▶ **Your assignment**
Please repeat the records, word for word and without gaps.
[Source records]
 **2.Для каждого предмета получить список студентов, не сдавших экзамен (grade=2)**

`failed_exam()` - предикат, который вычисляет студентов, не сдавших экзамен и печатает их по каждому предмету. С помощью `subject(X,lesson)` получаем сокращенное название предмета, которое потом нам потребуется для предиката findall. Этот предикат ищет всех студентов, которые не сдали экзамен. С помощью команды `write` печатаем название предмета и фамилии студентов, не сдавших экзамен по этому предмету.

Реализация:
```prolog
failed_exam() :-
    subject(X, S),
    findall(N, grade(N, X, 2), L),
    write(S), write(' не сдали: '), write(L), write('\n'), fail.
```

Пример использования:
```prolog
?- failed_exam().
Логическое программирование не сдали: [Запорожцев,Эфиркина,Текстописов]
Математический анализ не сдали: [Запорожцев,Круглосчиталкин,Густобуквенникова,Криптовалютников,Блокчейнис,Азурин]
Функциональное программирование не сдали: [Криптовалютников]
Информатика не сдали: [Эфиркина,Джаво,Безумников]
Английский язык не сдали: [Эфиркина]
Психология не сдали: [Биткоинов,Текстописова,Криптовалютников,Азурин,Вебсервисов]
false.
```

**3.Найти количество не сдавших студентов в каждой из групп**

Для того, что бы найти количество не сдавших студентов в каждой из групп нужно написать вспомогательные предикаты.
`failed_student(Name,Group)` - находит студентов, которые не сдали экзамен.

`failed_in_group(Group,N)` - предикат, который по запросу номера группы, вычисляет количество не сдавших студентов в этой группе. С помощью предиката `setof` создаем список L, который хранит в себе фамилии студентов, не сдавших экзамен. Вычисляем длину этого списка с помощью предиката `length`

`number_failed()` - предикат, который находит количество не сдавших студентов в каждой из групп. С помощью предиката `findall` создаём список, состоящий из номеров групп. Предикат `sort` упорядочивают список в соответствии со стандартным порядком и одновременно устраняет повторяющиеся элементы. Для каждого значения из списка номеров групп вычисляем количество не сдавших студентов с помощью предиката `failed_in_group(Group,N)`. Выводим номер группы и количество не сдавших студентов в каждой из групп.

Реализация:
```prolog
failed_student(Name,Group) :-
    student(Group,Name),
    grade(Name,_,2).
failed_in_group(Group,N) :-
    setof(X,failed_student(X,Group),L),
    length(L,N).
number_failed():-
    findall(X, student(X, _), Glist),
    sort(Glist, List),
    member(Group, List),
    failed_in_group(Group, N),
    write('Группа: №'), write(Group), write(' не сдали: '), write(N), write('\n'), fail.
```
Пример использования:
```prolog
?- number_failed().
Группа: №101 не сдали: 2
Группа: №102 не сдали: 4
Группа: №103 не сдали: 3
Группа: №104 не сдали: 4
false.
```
[/Source records]
▶ **Solution for this exercise**
 **2.Для каждого предмета получить список студентов, не сдавших экзамен (grade=2)**

`failed_exam()` - предикат, который вычисляет студентов, не сдавших экзамен и печатает их по каждому предмету. С помощью `subject(X,lesson)` получаем сокращенное название предмета, которое потом нам потребуется для предиката findall. Этот предикат ищет всех студентов, которые не сдали экзамен. С помощью команды `write` печатаем название предмета и фамилии студентов, не сдавших экзамен по этому предмету.

Реализация:
```prolog
failed_exam() :-
    subject(X, S),
    findall(N, grade(N, X, 2), L),
    write(S), write(' не сдали: '), write(L), write('\n'), fail.
```

Пример использования:
```prolog
?- failed_exam().
Логическое программирование не сдали: [Запорожцев,Эфиркина,Текстописов]
Математический анализ не сдали: [Запорожцев,Круглосчиталкин,Густобуквенникова,Криптовалютников,Блокчейнис,Азурин]
Функциональное программирование не сдали: [Криптовалютников]
Информатика не сдали: [Эфиркина,Джаво,Безумников]
Английский язык не сдали: [Эфиркина]
Психология не сдали: [Биткоинов,Текстописова,Криптовалютников,Азурин,Вебсервисов]
false.
```

**3.Найти количество не сдавших студентов в каждой из групп**

Для того, что бы найти количество не сдавших студентов в каждой из групп нужно написать вспомогательные предикаты.
`failed_student(Name,Group)` - находит студентов, которые не сдали экзамен.

`failed_in_group(Group,N)` - предикат, который по запросу номера группы, вычисляет количество не сдавших студентов в этой группе. С помощью предиката `setof` создаем список L, который хранит в себе фамилии студентов, не сдавших экзамен. Вычисляем длину этого списка с помощью предиката `length`

`number_failed()` - предикат, который находит количество не сдавших студентов в каждой из групп. С помощью предиката `findall` создаём список, состоящий из номеров групп. Предикат `sort` упорядочивают список в соответствии со стандартным порядком и одновременно устраняет повторяющиеся элементы. Для каждого значения из списка номеров групп вычисляем количество не сдавших студентов с помощью предиката `failed_in_group(Group,N)`. Выводим номер группы и количество не сдавших студентов в каждой из групп.

Реализация:
```prolog
failed_student(Name,Group) :-
    student(Group,Name),
    grade(Name,_,2).
failed_in_group(Group,N) :-
    setof(X,failed_student(X,Group),L),
    length(L,N).
number_failed():-
    findall(X, student(X, _), Glist),
    sort(Glist, List),
    member(Group, List),
    failed_in_group(Group, N),
    write('Группа: №'), write(Group), write(' не сдали: '), write(N), write('\n'), fail.
```
Пример использования:
```prolog
?- number_failed().
Группа: №101 не сдали: 2
Группа: №102 не сдали: 4
Группа: №103 не сдали: 3
Группа: №104 не сдали: 4
false.
```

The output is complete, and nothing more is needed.